(Records from a data source)
* * *

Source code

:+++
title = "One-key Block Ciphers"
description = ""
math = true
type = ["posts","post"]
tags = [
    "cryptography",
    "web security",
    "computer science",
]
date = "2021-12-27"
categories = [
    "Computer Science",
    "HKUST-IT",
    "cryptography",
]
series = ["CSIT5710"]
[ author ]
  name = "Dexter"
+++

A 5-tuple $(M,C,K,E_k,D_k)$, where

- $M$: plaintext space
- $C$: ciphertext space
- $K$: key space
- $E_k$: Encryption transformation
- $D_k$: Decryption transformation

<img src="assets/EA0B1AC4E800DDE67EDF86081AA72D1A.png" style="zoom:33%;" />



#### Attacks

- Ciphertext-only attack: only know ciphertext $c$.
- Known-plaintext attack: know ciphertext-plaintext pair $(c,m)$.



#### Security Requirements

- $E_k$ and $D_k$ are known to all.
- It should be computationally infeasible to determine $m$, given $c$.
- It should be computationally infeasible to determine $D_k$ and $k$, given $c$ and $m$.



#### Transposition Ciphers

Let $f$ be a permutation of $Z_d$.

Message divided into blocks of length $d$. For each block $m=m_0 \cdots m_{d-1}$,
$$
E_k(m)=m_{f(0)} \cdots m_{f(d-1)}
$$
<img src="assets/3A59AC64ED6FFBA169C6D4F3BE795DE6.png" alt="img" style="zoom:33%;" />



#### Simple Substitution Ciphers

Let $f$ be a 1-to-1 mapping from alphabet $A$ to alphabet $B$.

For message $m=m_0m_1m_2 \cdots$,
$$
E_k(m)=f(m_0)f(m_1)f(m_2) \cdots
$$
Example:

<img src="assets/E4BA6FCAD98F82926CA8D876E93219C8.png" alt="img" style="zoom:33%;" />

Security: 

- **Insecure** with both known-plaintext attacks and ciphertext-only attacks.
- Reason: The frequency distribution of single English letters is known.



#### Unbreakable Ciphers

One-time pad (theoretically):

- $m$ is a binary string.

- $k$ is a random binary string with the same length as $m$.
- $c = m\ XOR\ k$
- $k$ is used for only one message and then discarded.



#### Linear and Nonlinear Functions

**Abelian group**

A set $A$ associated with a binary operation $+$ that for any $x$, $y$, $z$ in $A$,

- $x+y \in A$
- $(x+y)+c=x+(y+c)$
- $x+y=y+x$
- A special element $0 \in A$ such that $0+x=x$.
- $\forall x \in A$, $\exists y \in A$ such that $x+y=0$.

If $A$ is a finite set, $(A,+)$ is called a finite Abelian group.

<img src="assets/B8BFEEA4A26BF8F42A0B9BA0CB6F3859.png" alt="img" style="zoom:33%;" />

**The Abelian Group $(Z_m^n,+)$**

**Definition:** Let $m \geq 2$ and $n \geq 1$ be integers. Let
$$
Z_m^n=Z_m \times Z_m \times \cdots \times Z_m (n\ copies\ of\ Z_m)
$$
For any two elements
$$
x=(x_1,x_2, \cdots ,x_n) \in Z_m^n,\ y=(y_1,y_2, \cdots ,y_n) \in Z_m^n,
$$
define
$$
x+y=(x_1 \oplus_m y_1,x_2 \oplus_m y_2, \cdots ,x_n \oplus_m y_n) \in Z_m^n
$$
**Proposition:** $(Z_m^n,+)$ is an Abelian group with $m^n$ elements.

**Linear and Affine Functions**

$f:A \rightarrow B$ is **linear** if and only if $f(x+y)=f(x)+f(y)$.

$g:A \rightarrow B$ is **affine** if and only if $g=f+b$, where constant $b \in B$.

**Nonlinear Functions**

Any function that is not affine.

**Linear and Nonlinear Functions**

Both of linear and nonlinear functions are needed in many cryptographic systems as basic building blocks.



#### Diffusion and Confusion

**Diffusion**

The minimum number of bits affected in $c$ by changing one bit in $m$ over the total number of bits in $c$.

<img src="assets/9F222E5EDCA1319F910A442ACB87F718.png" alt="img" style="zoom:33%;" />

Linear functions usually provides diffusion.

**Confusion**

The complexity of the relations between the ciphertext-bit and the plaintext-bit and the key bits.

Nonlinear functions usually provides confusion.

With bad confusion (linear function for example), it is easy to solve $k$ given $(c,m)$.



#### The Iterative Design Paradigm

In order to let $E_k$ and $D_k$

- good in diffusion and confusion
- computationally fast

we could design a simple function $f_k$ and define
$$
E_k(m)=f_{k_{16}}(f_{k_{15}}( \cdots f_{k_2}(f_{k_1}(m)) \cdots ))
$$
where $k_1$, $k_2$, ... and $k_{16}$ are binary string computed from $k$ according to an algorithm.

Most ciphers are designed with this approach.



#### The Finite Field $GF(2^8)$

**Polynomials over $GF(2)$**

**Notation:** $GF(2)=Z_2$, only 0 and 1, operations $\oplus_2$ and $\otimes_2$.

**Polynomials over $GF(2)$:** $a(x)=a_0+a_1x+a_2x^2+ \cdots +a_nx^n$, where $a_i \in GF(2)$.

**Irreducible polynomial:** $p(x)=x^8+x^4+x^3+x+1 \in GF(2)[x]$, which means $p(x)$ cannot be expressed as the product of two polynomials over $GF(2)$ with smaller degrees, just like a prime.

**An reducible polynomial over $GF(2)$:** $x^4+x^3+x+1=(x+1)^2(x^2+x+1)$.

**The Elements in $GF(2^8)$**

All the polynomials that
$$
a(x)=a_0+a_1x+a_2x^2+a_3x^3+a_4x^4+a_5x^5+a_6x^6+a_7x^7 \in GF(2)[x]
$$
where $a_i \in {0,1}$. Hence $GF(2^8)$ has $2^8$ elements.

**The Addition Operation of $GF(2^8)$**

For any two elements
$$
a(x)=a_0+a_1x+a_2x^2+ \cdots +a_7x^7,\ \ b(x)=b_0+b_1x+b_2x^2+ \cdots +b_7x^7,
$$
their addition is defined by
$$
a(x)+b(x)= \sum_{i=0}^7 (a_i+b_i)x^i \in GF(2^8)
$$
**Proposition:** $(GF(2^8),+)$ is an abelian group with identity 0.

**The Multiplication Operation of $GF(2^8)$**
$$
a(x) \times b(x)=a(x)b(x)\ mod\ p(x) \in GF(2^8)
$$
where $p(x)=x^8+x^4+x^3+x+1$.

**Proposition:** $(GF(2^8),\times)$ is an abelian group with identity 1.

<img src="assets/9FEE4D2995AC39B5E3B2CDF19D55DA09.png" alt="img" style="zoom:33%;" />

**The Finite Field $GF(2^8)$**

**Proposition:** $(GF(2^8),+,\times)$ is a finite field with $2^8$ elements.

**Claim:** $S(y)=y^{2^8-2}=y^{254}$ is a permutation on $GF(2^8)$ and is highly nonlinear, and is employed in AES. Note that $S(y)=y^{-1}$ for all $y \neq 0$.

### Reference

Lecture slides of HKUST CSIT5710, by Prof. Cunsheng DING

* * *

■ Task prompt ■
Repeat every line of the data word for word until you have repeated the line that contains "#### Attacks", which is the last one to include.

■ Answer section ■
Source code

:+++
title = "One-key Block Ciphers"
description = ""
math = true
type = ["posts","post"]
tags = [
    "cryptography",
    "web security",
    "computer science",
]
date = "2021-12-27"
categories = [
    "Computer Science",
    "HKUST-IT",
    "cryptography",
]
series = ["CSIT5710"]
[ author ]
  name = "Dexter"
+++

A 5-tuple $(M,C,K,E_k,D_k)$, where

- $M$: plaintext space
- $C$: ciphertext space
- $K$: key space
- $E_k$: Encryption transformation
- $D_k$: Decryption transformation

<img src="assets/EA0B1AC4E800DDE67EDF86081AA72D1A.png" style="zoom:33%;" />



#### Attacks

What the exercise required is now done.